:: Your objective ::
Reproduce word for word the lines between those holding "t=(P:0.3277+T:0.3149+S:0.3241), h=0.640 [18字超過*0.6]))</dt>" and "<dd><b>温泉卵と半熟卵の違いは、卵が半熟状態にな<", inclusive, and nothing else from the data below.

:: Supplied entries ::
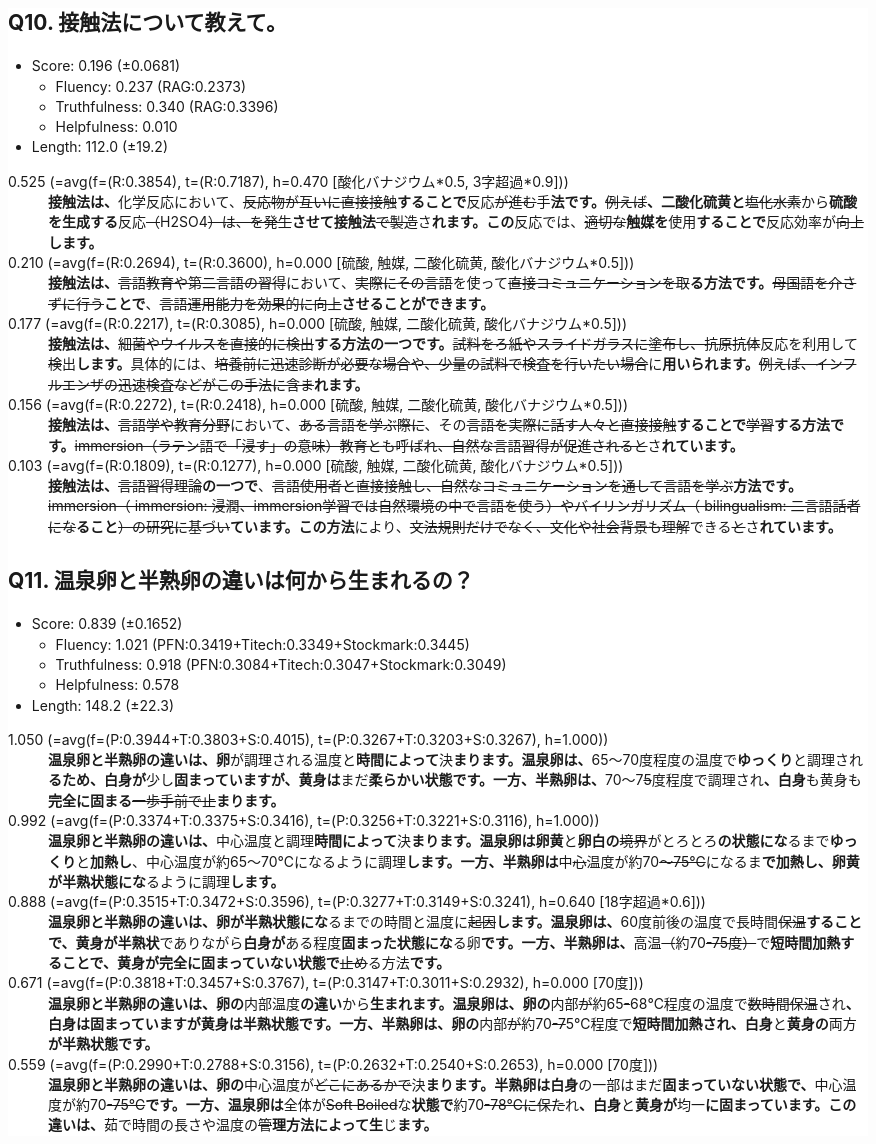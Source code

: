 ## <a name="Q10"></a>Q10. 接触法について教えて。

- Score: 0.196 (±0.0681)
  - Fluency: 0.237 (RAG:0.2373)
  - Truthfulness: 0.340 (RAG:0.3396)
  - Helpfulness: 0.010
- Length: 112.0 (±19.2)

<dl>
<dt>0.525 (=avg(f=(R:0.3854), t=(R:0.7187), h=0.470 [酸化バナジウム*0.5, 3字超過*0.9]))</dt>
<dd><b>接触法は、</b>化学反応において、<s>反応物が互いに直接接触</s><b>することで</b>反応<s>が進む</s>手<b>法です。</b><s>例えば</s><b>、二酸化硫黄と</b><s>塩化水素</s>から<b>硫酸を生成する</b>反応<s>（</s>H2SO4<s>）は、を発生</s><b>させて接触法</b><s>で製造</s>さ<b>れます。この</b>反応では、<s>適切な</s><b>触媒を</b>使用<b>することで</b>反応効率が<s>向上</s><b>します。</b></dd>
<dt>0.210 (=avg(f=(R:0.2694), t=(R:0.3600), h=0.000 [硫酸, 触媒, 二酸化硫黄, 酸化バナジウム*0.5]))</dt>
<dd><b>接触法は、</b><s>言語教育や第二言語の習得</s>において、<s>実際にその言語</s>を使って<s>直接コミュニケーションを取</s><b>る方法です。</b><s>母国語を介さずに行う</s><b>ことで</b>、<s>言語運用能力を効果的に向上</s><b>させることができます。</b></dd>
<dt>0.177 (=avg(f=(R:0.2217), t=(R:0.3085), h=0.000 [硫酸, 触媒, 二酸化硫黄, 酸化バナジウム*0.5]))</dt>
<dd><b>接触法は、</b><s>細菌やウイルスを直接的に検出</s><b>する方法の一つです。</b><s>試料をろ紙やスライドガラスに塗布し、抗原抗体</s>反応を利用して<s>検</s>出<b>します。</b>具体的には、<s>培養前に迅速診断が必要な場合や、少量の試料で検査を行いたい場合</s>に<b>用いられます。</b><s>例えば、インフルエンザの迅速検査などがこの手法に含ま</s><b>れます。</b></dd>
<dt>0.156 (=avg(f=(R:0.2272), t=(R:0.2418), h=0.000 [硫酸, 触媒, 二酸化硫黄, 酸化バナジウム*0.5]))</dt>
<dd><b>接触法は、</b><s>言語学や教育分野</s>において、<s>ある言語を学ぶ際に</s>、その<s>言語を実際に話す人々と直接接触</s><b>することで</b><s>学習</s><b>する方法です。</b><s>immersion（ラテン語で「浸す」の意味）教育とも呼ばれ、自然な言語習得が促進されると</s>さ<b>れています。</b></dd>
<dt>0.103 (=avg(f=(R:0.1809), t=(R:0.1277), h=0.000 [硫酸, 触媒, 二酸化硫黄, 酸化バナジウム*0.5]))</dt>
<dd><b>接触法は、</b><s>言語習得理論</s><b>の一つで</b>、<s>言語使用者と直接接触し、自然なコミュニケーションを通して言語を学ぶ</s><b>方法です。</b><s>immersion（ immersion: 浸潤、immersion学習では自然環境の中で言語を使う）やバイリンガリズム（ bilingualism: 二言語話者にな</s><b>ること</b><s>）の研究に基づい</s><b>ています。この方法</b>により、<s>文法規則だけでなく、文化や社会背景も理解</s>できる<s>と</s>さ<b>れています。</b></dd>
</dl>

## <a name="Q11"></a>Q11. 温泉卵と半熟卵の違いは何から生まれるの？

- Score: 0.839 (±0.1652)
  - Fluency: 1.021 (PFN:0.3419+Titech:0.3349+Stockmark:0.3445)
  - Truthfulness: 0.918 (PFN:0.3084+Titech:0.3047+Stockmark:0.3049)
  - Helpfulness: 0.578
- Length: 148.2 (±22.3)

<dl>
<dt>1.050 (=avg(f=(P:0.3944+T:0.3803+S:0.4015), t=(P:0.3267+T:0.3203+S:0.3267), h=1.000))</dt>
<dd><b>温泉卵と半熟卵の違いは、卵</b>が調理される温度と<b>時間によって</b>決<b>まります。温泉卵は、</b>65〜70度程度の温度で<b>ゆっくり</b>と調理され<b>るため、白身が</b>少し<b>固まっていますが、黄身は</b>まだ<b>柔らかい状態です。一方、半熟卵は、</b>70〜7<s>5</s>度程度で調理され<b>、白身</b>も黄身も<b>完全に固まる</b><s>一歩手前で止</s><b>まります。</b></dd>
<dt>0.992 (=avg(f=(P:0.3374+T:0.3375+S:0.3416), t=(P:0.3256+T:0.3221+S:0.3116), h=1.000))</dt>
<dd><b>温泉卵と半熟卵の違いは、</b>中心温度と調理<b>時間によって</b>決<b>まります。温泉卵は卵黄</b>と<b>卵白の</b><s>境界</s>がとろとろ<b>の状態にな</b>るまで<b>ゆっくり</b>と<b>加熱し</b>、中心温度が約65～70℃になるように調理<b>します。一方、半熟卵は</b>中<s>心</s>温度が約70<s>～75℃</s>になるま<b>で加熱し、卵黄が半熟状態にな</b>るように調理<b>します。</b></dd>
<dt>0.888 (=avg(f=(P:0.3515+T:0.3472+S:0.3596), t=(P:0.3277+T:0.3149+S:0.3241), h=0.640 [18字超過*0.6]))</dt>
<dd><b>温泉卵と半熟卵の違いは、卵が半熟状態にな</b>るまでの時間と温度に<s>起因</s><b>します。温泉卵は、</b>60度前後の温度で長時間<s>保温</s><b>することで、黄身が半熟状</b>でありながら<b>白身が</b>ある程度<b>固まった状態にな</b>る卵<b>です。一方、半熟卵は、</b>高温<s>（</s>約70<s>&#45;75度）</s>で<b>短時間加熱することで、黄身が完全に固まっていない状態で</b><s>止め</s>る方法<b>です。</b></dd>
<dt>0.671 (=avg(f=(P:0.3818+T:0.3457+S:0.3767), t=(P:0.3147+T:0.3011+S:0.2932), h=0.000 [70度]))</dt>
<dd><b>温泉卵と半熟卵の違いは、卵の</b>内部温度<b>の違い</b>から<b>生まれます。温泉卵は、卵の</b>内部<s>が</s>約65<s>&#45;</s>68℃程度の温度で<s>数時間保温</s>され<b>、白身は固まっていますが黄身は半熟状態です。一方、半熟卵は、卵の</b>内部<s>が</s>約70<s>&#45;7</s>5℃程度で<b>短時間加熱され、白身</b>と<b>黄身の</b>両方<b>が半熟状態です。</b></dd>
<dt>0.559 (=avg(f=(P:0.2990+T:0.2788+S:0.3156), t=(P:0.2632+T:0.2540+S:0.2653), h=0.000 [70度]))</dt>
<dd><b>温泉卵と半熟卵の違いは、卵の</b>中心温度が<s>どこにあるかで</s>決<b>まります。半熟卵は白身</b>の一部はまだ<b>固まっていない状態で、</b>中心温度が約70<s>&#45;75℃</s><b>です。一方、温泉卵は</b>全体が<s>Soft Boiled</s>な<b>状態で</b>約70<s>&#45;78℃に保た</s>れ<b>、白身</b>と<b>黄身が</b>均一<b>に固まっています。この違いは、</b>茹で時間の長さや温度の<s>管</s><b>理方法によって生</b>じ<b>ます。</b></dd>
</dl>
==
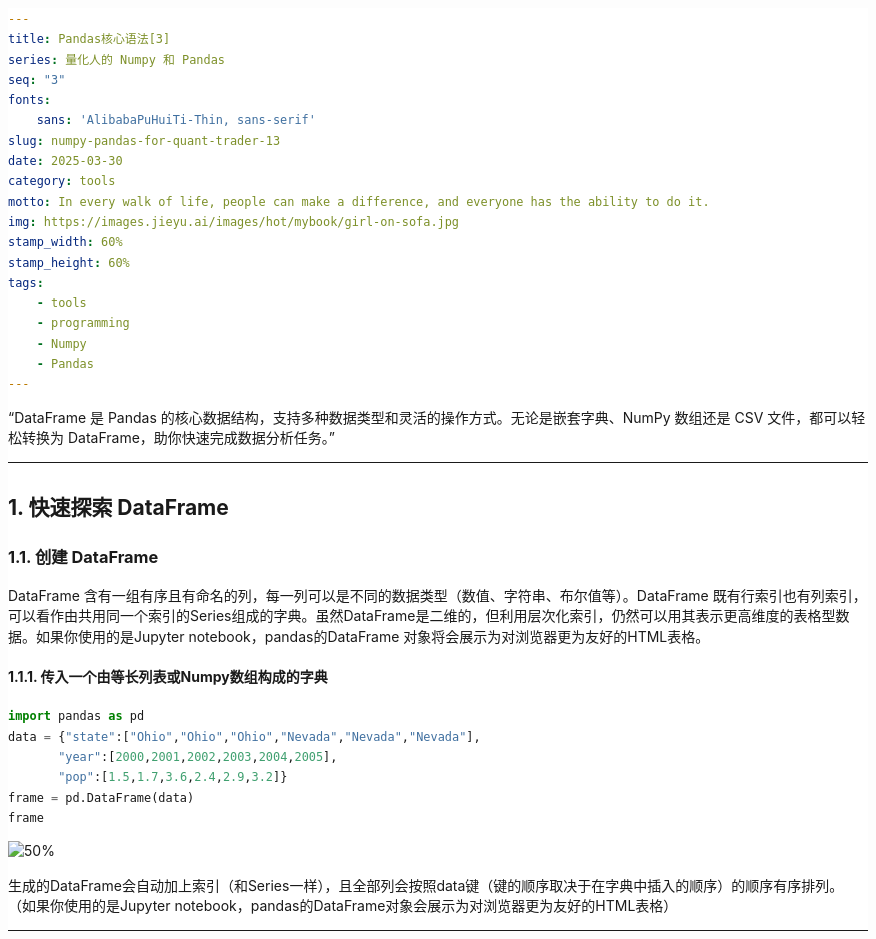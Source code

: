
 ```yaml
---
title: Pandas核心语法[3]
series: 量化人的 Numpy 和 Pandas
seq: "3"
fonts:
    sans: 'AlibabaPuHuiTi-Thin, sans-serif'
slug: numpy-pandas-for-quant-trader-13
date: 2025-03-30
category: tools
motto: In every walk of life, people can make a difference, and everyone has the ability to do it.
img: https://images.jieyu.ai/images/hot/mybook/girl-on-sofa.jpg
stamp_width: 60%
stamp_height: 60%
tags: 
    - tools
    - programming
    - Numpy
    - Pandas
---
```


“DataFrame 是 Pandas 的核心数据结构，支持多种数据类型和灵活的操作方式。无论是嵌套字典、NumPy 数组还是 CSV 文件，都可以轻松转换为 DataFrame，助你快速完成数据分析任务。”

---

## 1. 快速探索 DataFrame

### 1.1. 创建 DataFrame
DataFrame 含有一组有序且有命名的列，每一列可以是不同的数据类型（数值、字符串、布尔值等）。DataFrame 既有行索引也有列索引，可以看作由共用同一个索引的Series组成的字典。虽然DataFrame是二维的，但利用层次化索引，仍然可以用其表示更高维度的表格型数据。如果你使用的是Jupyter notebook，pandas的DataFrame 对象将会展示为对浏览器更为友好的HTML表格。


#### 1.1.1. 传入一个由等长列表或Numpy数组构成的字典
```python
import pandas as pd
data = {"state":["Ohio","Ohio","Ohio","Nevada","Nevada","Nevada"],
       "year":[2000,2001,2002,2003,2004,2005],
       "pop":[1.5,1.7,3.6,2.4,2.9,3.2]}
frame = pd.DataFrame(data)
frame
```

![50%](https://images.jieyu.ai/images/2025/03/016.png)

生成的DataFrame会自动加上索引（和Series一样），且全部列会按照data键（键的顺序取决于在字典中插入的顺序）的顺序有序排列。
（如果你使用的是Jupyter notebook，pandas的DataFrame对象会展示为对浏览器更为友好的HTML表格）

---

:: Finished exercise ::
<dt>0.888 (=avg(f=(P:0.3515+T:0.3472+S:0.3596), t=(P:0.3277+T:0.3149+S:0.3241), h=0.640 [18字超過*0.6]))</dt>
<dd><b>温泉卵と半熟卵の違いは、卵が半熟状態にな</b>るまでの時間と温度に<s>起因</s><b>します。温泉卵は、</b>60度前後の温度で長時間<s>保温</s><b>することで、黄身が半熟状</b>でありながら<b>白身が</b>ある程度<b>固まった状態にな</b>る卵<b>です。一方、半熟卵は、</b>高温<s>（</s>約70<s>&#45;75度）</s>で<b>短時間加熱することで、黄身が完全に固まっていない状態で</b><s>止め</s>る方法<b>です。</b></dd>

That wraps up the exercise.